Myth #4: Having a career is too Stressful for those with mental illnesses.

It is incorrect to assume that someone suffering from a mental illness has no ability to work or hold a job. Stigmas surrounding mental illness can be incredibly destructive in the work environment, making it harder for workers to take the time and attention that they would if they had “normal” health issues.

According to a national poll done by the American Psychiatric Association, one in three workers fears that getting mental health care may result in retaliation or even termination.

Employees with psychological disorders are, in reality, exactly the same as any other worker. Employers who recruit persons with mental illnesses claim that they are just as productive, on schedule, trustworthy, and inspired as those who do not. Having work can also be useful to persons suffering from a mental illness since it offers discipline and an awareness of independent purpose.

Myth #5: Patients with mental illnesses are more inclined to commit crimes or be violent.

One of the most frequent myths regarding mental illness is that individuals who have psychological problems are more violent. However, this is not true.

People showing indications of mental illness perform only 7.5% of violent acts. Individuals suffering from mental illnesses are not always violent. People with mental illnesses are approximately four times more inclined to be victims of crime, and persons with serious mental disorders are ten times more inclined to be victims of violent crime.

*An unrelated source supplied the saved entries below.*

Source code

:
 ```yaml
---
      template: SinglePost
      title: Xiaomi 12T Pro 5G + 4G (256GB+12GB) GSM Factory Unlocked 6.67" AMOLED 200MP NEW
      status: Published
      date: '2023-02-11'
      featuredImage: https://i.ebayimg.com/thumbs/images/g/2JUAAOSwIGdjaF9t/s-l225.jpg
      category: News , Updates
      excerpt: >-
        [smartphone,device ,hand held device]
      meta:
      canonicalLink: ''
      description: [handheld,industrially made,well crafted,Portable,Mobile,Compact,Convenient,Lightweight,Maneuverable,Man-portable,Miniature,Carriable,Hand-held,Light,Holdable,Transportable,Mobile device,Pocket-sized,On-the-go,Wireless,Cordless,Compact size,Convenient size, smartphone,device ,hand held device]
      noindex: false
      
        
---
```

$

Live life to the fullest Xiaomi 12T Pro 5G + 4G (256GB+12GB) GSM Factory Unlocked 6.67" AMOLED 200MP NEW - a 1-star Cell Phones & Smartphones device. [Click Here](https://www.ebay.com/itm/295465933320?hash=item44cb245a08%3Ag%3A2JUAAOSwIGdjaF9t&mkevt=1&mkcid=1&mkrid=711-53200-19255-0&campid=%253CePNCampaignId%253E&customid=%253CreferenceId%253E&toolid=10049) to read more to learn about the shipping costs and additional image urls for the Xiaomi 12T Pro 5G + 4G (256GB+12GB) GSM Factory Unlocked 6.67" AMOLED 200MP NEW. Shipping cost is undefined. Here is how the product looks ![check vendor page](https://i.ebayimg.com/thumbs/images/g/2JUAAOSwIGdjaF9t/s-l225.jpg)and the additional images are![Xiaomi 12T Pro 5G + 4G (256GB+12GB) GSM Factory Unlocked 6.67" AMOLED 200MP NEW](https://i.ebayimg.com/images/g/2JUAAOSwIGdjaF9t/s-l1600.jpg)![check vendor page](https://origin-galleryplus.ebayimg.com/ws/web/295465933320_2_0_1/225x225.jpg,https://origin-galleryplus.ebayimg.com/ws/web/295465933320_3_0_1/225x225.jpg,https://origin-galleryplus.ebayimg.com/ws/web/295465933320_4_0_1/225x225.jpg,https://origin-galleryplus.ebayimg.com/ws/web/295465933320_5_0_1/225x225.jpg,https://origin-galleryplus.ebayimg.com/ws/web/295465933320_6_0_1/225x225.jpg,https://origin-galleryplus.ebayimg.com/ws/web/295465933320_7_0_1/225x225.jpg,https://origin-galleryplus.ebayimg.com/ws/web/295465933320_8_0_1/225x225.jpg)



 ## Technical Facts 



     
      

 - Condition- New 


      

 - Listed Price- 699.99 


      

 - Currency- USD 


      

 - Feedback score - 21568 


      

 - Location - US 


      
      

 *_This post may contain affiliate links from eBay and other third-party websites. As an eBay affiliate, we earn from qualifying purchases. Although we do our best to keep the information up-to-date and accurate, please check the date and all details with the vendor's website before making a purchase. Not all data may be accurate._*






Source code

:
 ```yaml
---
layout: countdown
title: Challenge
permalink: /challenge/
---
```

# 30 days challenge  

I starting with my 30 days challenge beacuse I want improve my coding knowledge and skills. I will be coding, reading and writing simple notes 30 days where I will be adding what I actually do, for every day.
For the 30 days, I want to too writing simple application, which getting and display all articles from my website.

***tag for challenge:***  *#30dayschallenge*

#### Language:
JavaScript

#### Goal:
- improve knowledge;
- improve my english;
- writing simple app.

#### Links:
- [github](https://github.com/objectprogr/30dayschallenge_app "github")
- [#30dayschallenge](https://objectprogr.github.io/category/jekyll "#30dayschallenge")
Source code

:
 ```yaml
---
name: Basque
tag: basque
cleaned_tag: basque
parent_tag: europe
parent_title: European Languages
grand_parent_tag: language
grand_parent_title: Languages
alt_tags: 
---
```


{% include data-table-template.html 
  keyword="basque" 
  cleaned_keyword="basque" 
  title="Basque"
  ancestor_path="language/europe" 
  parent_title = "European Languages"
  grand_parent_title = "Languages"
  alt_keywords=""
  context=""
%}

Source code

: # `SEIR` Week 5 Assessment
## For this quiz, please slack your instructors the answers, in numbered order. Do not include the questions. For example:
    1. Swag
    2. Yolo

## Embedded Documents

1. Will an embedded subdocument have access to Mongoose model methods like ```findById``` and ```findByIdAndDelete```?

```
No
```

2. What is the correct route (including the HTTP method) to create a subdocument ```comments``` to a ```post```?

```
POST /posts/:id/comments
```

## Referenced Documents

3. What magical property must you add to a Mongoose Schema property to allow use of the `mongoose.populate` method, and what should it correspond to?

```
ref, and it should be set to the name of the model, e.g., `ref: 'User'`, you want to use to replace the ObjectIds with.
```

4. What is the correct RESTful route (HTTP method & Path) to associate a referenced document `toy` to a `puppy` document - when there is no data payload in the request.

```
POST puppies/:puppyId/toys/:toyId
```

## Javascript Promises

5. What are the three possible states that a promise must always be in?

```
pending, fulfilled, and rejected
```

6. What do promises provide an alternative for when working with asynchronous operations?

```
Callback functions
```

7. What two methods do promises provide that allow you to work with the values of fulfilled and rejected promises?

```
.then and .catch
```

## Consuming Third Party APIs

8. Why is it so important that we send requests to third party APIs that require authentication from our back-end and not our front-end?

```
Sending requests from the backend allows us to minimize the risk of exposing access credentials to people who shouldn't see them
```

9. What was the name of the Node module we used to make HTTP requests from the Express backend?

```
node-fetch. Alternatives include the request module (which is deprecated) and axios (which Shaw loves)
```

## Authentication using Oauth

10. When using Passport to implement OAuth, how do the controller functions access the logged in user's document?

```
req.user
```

Myth #6: People who suffer from mental illnesses will never recover.

The assumption that someone will never be able to recover and live an active, fulfilling life is just false. Individuals with mental disorders can, in fact, live joyful, purposeful lives that are important and satisfying when they are treated.

Mental diseases are curable health conditions that are all too widespread in today’s world. They can impact anybody, regardless of gender, age, ethnicity, or socioeconomic status. There is hope, even though individuals are still scared to talk about them owing to embarrassment, misunderstanding, and fear of prejudice. Organizations all throughout the country and the world are working hard to dispel this myth and make it simpler and more normal for people suffering from mental illnesses to discuss it and get treatment.

Don’t let psychological stigmas limit your opportunities.

There are many more myths regarding mental disorders, but knowing the truth will help you choose the most beneficial decisions for yourself or those you care about. Don’t let stigmas keep you from getting help if you’re dealing with a mental condition. You are not required to go it solo.

Meeting with one of the medical professionals to assess your situation and begin you on the way to feeling good and living an active life is an excellent first step toward therapy. Your physician will be prepared to respond to your questions, design an initial treatment plan, and, if necessary, refer you to a mental health professional.